In the township the population was spread out, with 22.5% under the age of 18, 7.4% from 18 to 24, 24.8% from 25 to 44, 26.8% from 45 to 64, and 18.5% who were 65 years of age or older. The median age was 43 years. For every 100 females, there were 102.8 males. For every 100 females age 18 and over, there were 105.2 males.

The median income for a household in the township was $36,953, and the median income for a family was $42,500. Males had a median income of $27,063 versus $21,591 for females. The per capita income for the township was $15,857. About 7.5% of families and 9.2% of the population were below the poverty line, including 11.3% of those under age 18 and 13.5% of those age 65 or over.

==Communities and locations==
- East Point - A village on Pennsylvania Route 414 in the eastern part of the township.
- Hartfield - A village on Pennsylvania Route 414 in the west-central part of the township.

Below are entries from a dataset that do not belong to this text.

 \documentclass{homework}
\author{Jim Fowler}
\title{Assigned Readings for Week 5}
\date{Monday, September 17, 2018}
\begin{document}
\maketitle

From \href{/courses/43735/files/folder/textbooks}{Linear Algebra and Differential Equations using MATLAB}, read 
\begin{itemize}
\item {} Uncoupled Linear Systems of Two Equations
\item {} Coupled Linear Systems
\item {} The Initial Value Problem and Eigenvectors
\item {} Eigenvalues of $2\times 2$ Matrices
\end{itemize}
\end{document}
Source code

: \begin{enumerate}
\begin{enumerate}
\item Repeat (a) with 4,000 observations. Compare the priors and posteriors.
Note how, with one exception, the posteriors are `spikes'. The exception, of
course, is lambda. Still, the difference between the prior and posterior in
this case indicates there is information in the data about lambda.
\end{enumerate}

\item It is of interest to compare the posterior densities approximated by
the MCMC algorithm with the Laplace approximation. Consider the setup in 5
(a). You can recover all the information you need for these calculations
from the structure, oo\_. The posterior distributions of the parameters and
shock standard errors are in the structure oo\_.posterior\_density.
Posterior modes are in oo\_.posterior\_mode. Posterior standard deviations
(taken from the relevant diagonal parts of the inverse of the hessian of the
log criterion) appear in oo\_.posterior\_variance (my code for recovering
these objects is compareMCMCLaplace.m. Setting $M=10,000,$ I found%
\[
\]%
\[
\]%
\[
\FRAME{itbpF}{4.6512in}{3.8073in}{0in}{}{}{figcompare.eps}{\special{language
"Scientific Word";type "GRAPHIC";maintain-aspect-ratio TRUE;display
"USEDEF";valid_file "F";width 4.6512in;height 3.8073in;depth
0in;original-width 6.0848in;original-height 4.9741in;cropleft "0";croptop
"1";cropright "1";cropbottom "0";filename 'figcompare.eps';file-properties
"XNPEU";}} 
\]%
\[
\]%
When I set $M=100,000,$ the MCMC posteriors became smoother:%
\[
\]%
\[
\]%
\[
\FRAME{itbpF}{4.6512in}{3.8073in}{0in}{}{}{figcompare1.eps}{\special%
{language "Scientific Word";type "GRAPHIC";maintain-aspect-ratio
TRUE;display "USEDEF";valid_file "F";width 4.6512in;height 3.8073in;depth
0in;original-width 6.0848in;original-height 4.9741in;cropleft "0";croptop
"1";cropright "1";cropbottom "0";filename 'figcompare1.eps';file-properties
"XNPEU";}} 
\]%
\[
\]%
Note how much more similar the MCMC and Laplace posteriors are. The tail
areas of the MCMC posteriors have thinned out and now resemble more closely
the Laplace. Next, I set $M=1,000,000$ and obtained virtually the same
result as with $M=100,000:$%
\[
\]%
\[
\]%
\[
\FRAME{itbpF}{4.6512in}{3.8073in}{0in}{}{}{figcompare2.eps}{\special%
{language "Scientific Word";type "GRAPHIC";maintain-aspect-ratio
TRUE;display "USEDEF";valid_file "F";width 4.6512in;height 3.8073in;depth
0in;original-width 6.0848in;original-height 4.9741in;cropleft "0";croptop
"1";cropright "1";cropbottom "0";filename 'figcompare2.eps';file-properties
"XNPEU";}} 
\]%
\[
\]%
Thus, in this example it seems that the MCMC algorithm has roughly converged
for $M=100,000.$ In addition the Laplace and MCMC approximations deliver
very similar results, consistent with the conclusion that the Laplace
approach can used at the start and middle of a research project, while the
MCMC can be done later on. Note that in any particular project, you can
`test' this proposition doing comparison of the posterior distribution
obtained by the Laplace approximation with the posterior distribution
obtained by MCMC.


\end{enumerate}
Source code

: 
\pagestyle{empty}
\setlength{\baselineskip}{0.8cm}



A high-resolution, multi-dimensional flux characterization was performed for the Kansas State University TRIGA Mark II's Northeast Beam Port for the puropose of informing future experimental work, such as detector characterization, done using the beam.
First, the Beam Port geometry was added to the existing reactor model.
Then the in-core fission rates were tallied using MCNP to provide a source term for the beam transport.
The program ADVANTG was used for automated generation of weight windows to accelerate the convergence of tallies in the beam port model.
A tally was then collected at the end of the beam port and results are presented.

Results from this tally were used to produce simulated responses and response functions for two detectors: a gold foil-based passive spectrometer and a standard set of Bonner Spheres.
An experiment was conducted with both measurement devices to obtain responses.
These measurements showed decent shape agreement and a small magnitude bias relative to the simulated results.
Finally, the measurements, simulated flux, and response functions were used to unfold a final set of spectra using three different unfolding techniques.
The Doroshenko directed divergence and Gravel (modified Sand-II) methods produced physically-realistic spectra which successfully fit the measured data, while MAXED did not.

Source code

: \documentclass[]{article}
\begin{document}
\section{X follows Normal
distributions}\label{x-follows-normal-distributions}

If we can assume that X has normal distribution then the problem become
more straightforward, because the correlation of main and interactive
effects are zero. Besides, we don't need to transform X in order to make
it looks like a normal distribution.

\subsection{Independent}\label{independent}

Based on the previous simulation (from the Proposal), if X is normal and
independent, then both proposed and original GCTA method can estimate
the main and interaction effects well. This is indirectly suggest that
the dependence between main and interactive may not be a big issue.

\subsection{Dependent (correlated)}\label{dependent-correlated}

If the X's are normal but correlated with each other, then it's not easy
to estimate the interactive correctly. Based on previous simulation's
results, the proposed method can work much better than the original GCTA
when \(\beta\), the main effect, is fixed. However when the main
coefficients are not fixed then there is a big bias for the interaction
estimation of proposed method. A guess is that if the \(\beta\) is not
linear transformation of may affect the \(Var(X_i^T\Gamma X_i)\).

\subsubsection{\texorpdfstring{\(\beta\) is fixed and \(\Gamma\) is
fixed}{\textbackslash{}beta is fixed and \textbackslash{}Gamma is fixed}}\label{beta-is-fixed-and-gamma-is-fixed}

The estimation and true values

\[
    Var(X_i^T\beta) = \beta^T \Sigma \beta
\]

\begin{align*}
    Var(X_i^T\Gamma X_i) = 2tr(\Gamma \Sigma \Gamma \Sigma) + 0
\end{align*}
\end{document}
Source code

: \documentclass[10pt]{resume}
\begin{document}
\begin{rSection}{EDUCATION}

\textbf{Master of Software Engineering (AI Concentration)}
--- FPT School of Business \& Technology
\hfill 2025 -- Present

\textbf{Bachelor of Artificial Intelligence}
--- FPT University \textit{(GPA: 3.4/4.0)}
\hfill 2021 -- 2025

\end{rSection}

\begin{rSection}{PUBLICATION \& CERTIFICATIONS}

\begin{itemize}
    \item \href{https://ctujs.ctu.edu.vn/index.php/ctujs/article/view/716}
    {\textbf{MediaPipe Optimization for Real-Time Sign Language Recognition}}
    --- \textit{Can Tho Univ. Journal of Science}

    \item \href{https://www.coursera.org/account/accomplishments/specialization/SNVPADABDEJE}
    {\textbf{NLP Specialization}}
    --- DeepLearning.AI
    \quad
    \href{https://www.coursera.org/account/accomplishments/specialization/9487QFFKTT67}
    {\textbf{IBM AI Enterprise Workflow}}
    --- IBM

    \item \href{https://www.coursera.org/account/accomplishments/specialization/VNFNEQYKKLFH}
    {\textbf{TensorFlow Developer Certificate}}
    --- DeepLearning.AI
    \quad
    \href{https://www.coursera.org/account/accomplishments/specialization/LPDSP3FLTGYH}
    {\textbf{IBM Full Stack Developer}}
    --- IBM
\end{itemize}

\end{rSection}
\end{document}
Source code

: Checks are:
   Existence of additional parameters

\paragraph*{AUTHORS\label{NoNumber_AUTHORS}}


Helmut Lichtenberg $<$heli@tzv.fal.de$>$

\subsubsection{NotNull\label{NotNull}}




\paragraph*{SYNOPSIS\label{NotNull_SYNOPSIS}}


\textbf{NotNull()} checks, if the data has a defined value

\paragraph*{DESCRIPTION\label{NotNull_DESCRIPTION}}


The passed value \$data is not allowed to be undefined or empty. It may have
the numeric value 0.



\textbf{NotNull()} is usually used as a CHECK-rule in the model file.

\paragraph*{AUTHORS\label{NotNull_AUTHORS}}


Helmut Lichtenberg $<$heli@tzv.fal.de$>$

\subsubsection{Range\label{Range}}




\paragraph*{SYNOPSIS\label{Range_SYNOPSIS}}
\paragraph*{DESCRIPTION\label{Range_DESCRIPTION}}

- Liberty - A small borough at the junction of U.S. Route 15 and Pennsylvania Route 414 near the southern township line.
- Nauvoo - A village near the western township line, a few miles southwest of Hartsfield.
- Sebring - A village near U.S. Route 15, approximately three miles north of Liberty.
- Tioga State Forest - The Tioga State Forest covers portions of northern Liberty Township.